[Document images with source code]
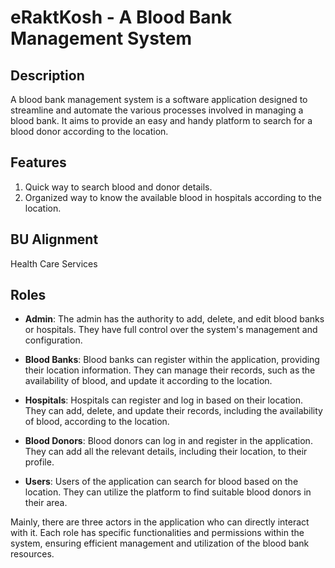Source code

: # eRaktKosh - A Blood Bank Management System

## Description
A blood bank management system is a software application designed to streamline and automate the various processes involved in managing a blood bank. It aims to provide an easy and handy platform to search for a blood donor according to the location.

## Features
1. Quick way to search blood and donor details.
2. Organized way to know the available blood in hospitals according to the location.

## BU Alignment
Health Care Services

## Roles
- **Admin**: The admin has the authority to add, delete, and edit blood banks or hospitals. They have full control over the system's management and configuration.

- **Blood Banks**: Blood banks can register within the application, providing their location information. They can manage their records, such as the availability of blood, and update it according to the location.

- **Hospitals**: Hospitals can register and log in based on their location. They can add, delete, and update their records, including the availability of blood, according to the location.

- **Blood Donors**: Blood donors can log in and register in the application. They can add all the relevant details, including their location, to their profile.

- **Users**: Users of the application can search for blood based on the location. They can utilize the platform to find suitable blood donors in their area.

Mainly, there are three actors in the application who can directly interact with it. Each role has specific functionalities and permissions within the system, ensuring efficient management and utilization of the blood bank resources.









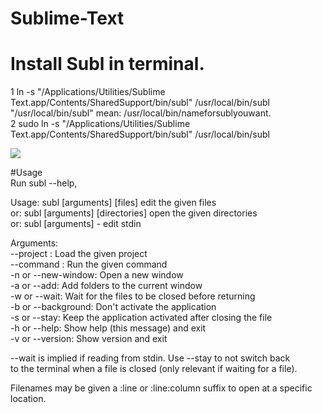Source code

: # Sublime-Text  
# Install Subl in terminal.  
1 ln -s "/Applications/Utilities/Sublime Text.app/Contents/SharedSupport/bin/subl" /usr/local/bin/subl  
"/usr/local/bin/subl" mean: /usr/local/bin/nameforsublyouwant.  
2 sudo ln -s "/Applications/Utilities/Sublime Text.app/Contents/SharedSupport/bin/subl" /usr/local/bin/subl  
   
![](https://scontent.fhan5-1.fna.fbcdn.net/v/t1.15752-9/34726545_1022007071295932_2129043536627105792_n.png?_nc_cat=0&oh=9480fff45d29b865895cf8eaca059689&oe=5B7E933C)   
  
#Usage  
Run subl --help,  
  
Usage: subl [arguments] [files]         edit the given files  
   or: subl [arguments] [directories]   open the given directories  
   or: subl [arguments] -               edit stdin  
  
Arguments:  
  --project <project>: Load the given project  
  --command <command>: Run the given command  
  -n or --new-window:  Open a new window  
  -a or --add:         Add folders to the current window  
  -w or --wait:        Wait for the files to be closed before returning  
  -b or --background:  Don't activate the application  
  -s or --stay:        Keep the application activated after closing the file  
  -h or --help:        Show help (this message) and exit  
  -v or --version:     Show version and exit  
  
--wait is implied if reading from stdin. Use --stay to not switch back  
to the terminal when a file is closed (only relevant if waiting for a file).  
  
Filenames may be given a :line or :line:column suffix to open at a specific  
location.  
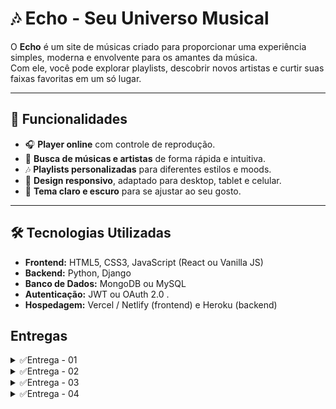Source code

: # 🎶 Echo - Seu Universo Musical

O **Echo** é um site de músicas criado para proporcionar uma experiência simples, moderna e envolvente para os amantes da música.  
Com ele, você pode explorar playlists, descobrir novos artistas e curtir suas faixas favoritas em um só lugar.  

---

## 🚀 Funcionalidades

- 🎧 **Player online** com controle de reprodução.  
- 🔎 **Busca de músicas e artistas** de forma rápida e intuitiva.  
- 🎶 **Playlists personalizadas** para diferentes estilos e moods.  
- 📱 **Design responsivo**, adaptado para desktop, tablet e celular.  
- 🌙 **Tema claro e escuro** para se ajustar ao seu gosto.  

---

## 🛠️ Tecnologias Utilizadas

- **Frontend:** HTML5, CSS3, JavaScript (React ou Vanilla JS)  
- **Backend:** Python, Django  
- **Banco de Dados:** MongoDB ou MySQL  
- **Autenticação:** JWT ou OAuth 2.0 . 
- **Hospedagem:** Vercel / Netlify (frontend) e Heroku (backend)  

## Entregas
<details>
<summary>✅Entrega - 01</summary>

 **Quadro Jira**
![Backlog do Echo](./9b9bcbfe-3674-4ebf-bd80-5903eb4a3c72.png)


[📄 **Documentação no Google Docs**](https://docs.google.com/document/d/1iIE2TN-brDPJG4-VLgA5vC3a-OJslN4rudeJ6qXee54/edit?tab=t.0#heading=h.ydhtqjk9ltrr)

[▶️ **Screencast Figma**](https://youtu.be/5f4h1V8EvZw?si=Puvt2TmS40G6oNOg)
</details>

<details>
<summary>✅Entrega - 02</summary>

[![Site](https://img.shields.io/badge/Acesse%20o%20jira-blue)](https://ech0music.atlassian.net/jira/software/projects/SCRUM/summary?atlOrigin=eyJpIjoiMzAyZGU1NzY4YWVjNGJiN2E0NGM1YjFjZjZjOGI5ZjUiLCJwIjoiaiJ9)

![sprint 2](sprint2.jpg)

![backlog](backlogjira.jpg)

[![Site](https://img.shields.io/badge/Acesse%20meu%20site-blue)](https://alvezz.pythonanywhere.com)

[▶️ **Screencast Deploy**](https://www.youtube.com/watch?v=XL0pxdvjNLw)

***Programação em par***  
Sessão do Dia 29/09/2025 - Desenvolvimento da Página Home  
Foco: Estrutura e componentes principais da página Home.

Piloto (Driver): Pedro Guerra  
Navegador (Navigator): Ramses

**Atividades Realizadas:**
- Criação da estrutura semântica do HTML da página Home (header, banner, serviços, footer).
- Estilização do layout principal com CSS.
- Implementação do menu de navegação.
- Ajustes de design para garantir a consistência visual em diferentes tamanhos de tela.

</details>

<details>
<summary>✅Entrega - 03</summary>

![sprint 3](sprint3.jpg)


***Programação em par***
sessão do Dia 20/10/2025 - Desenvolvimento das historias e preparação da implementação junto com o deploy
foco: estrutura das novas funcionalidades
Piloto (Driver): Pedro Guerra
Navegador (Navigator): Ramses


**Atividades Realizadas (Implementação das Histórias):**
- Integração do player com backend para reprodução de músicas.
- Testes unitários iniciais para funcionalidades críticas do player.

**Ajustes no Deploy:**
- Configuração de variáveis de ambiente no backend e frontend.
- Ajustes no build para compatibilidade com Vercel.

**Implementação CI/CD:**
- Configuração de pipeline no GitHub Actions:
  - Build automático do frontend e backend.

</details>

<details>
<summary>✅Entrega - 04</summary>
</details>
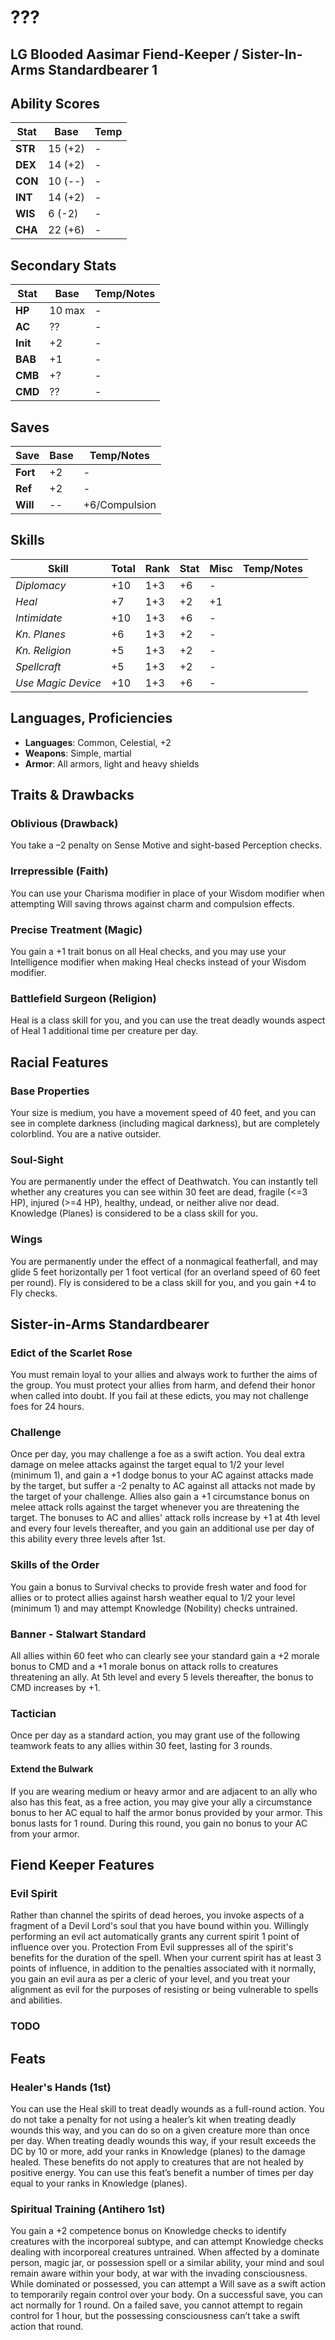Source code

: # ???
## LG Blooded Aasimar Fiend-Keeper / Sister-In-Arms Standardbearer 1
## Ability Scores
|	Stat		|	Base		|	Temp	|	
|-----------|-----------|--------|	
|	**STR** 	|	15 (+2)	|	-
|	**DEX** 	|	14 (+2)	|	-
|	**CON** 	|	10 (--) 	|	-
|	**INT** 	|	14 (+2) 	|	-
|	**WIS** 	|	 6 (-2) 	|	-
|	**CHA** 	|	22 (+6) 	|	-

## Secondary Stats
|	Stat			|	Base				|	Temp/Notes	|	
|--------------|-----------------|--------------|	
|	**HP**		|	10 max			|	-
|	**AC**		|	??					|	-
|	**Init**		|	+2					|	-
|	**BAB**		|	+1					|	- 
|	**CMB**		|	+?					|	- 
|	**CMD**		|	??					|	- 

## Saves 
|	Save			|	Base	|	Temp/Notes	|	
|--------------|--------|--------------|	
|	**Fort**		|	+2 	|	- 
|	**Ref**		|	+2		|	- 
|	**Will**		|	--		|	+6/Compulsion 

## Skills 
|	Skill						|	Total	|	Rank	|	Stat	|	Misc	|	Temp/Notes		|	
|-----------------------|--------|--------|--------|--------|-----------------|	
|	*Diplomacy*				|	+10	|	1+3	|	+6		|	-		| 	
|	*Heal*					|	+7 	|	1+3	|	+2		|	+1		| 	
|	*Intimidate*			|	+10	|	1+3	|	+6		|	-		| 	
|	*Kn. Planes*			|	+6 	|	1+3	|	+2		|	-		| 	
|	*Kn. Religion*			|	+5 	|	1+3	|	+2		|	-		| 	
|	*Spellcraft*			|	+5 	|	1+3	|	+2		|	-		| 	
|	*Use Magic Device*	|	+10	|	1+3	|	+6		|	-		| 	


## Languages, Proficiencies
- **Languages**: Common, Celestial, +2
- **Weapons**:  Simple, martial
- **Armor**: All armors, light and heavy shields

## Traits & Drawbacks
### Oblivious (Drawback)
You take a –2 penalty on Sense Motive and sight-based Perception checks.
### Irrepressible (Faith)
You can use your Charisma modifier in place of your Wisdom modifier when 
attempting Will saving throws against charm and compulsion effects.
### Precise Treatment (Magic)
You gain a +1 trait bonus on all Heal checks, and you may use your Intelligence 
modifier when making Heal checks instead of your Wisdom modifier.
### Battlefield Surgeon (Religion)
Heal is a class skill for you, and you can use the treat deadly wounds aspect of 
Heal 1 additional time per creature per day.

## Racial Features
### Base Properties
Your size is medium, you have a movement speed of 40 feet, and you can see in
complete darkness (including magical darkness), but are completely colorblind. 
You are a native outsider. 
### Soul-Sight
You are permanently under the effect of Deathwatch. You can instantly tell 
whether any creatures you can see within 30 feet are dead, fragile (<=3 HP), 
injured (>=4 HP), healthy, undead, or neither alive nor dead. Knowledge (Planes)
is considered to be a class skill for you. 
### Wings
You are permanently under the effect of a nonmagical featherfall, and may glide
5 feet horizontally per 1 foot vertical (for an overland speed of 60 feet per
round). Fly is considered to be a class skill for you, and you gain +4 to Fly 
checks. 

## Sister-in-Arms Standardbearer
### Edict of the Scarlet Rose
You must remain loyal to your allies and always work to further the aims of the 
group. You must protect your allies from harm, and defend their honor when 
called into doubt. If you fail at these edicts, you may not challenge foes for
24 hours. 
### Challenge
Once per day, you may challenge a foe as a swift action. You deal extra damage
on melee attacks against the target equal to 1/2 your level (minimum 1), and 
gain a +1 dodge bonus to your AC against attacks made by the target, but suffer 
a -2 penalty to AC against all attacks not made by the target of your challenge. 
Allies also gain a +1 circumstance bonus on melee attack rolls against the 
target whenever you are threatening the target. 
The bonuses to AC and allies' attack rolls increase by +1 at 4th level and every
four levels thereafter, and you gain an additional use per day of this ability 
every three levels after 1st. 
### Skills of the Order
You gain a bonus to Survival checks to provide fresh water and food for allies 
or to protect allies against harsh weather equal to 1/2 your level (minimum 1)
and may attempt Knowledge (Nobility) checks untrained. 
### Banner - Stalwart Standard
All allies within 60 feet who can clearly see your standard gain a +2 morale
bonus to CMD and a +1 morale bonus on attack rolls to creatures threatening an
ally. At 5th level and every 5 levels thereafter, the bonus to CMD increases by
+1. 
### Tactician
Once per day as a standard action, you may grant use of the following teamwork 
feats to any allies within 30 feet, lasting for 3 rounds. 
#### Extend the Bulwark
If you are wearing medium or heavy armor and are adjacent to an ally who also 
has this feat, as a free action, you may give your ally a circumstance bonus to 
her AC equal to half the armor bonus provided by your armor. This bonus lasts 
for 1 round. During this round, you gain no bonus to your AC from your armor.

## Fiend Keeper Features
### Evil Spirit
Rather than channel the spirits of dead heroes, you invoke aspects of a fragment
of a Devil Lord's soul that you have bound within you. Willingly performing an
evil act automatically grants any current spirit 1 point of influence over you.
Protection From Evil suppresses all of the spirit's benefits for the duration
of the spell. When your current spirit has at least 3 points of influence, in
addition to the penalties associated with it normally, you gain an evil aura as
per a cleric of your level, and you treat your alignment as evil for the 
purposes of resisting or being vulnerable to spells and abilities.  
### TODO

## Feats 
### Healer's Hands (1st)
You can use the Heal skill to treat deadly wounds as a full-round action. You do
not take a penalty for not using a healer’s kit when treating deadly wounds this 
way, and you can do so on a given creature more than once per day. When treating 
deadly wounds this way, if your result exceeds the DC by 10 or more, add your 
ranks in Knowledge (planes) to the damage healed. These benefits do not apply to 
creatures that are not healed by positive energy. You can use this feat’s 
benefit a number of times per day equal to your ranks in Knowledge (planes).
### Spiritual Training (Antihero 1st)
You gain a +2 competence bonus on Knowledge checks to identify creatures with 
the incorporeal subtype, and can attempt Knowledge checks dealing with 
incorporeal creatures untrained. When affected by a dominate person, magic jar, 
or possession spell or a similar ability, your mind and soul remain aware within 
your body, at war with the invading consciousness. While dominated or possessed, 
you can attempt a Will save as a swift action to temporarily regain control over 
your body. On a successful save, you can act normally for 1 round. On a failed 
save, you cannot attempt to regain control for 1 hour, but the possessing 
consciousness can’t take a swift action that round.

__Instructions for the task__. Please repeat, exactly as written, the lines in the records above, starting with the one that has "the current window" and going on through the one that has "- 🎧 **Player". Pictures are to be left out.

__Answer for this exercise__.
  -a or --add:         Add folders to the current window  
  -w or --wait:        Wait for the files to be closed before returning  
  -b or --background:  Don't activate the application  
  -s or --stay:        Keep the application activated after closing the file  
  -h or --help:        Show help (this message) and exit  
  -v or --version:     Show version and exit  
  
--wait is implied if reading from stdin. Use --stay to not switch back  
to the terminal when a file is closed (only relevant if waiting for a file).  
  
Filenames may be given a :line or :line:column suffix to open at a specific  
location.  
Source code

: # 🎶 Echo - Seu Universo Musical

O **Echo** é um site de músicas criado para proporcionar uma experiência simples, moderna e envolvente para os amantes da música.  
Com ele, você pode explorar playlists, descobrir novos artistas e curtir suas faixas favoritas em um só lugar.  

---

## 🚀 Funcionalidades

- 🎧 **Player online** com controle de reprodução.  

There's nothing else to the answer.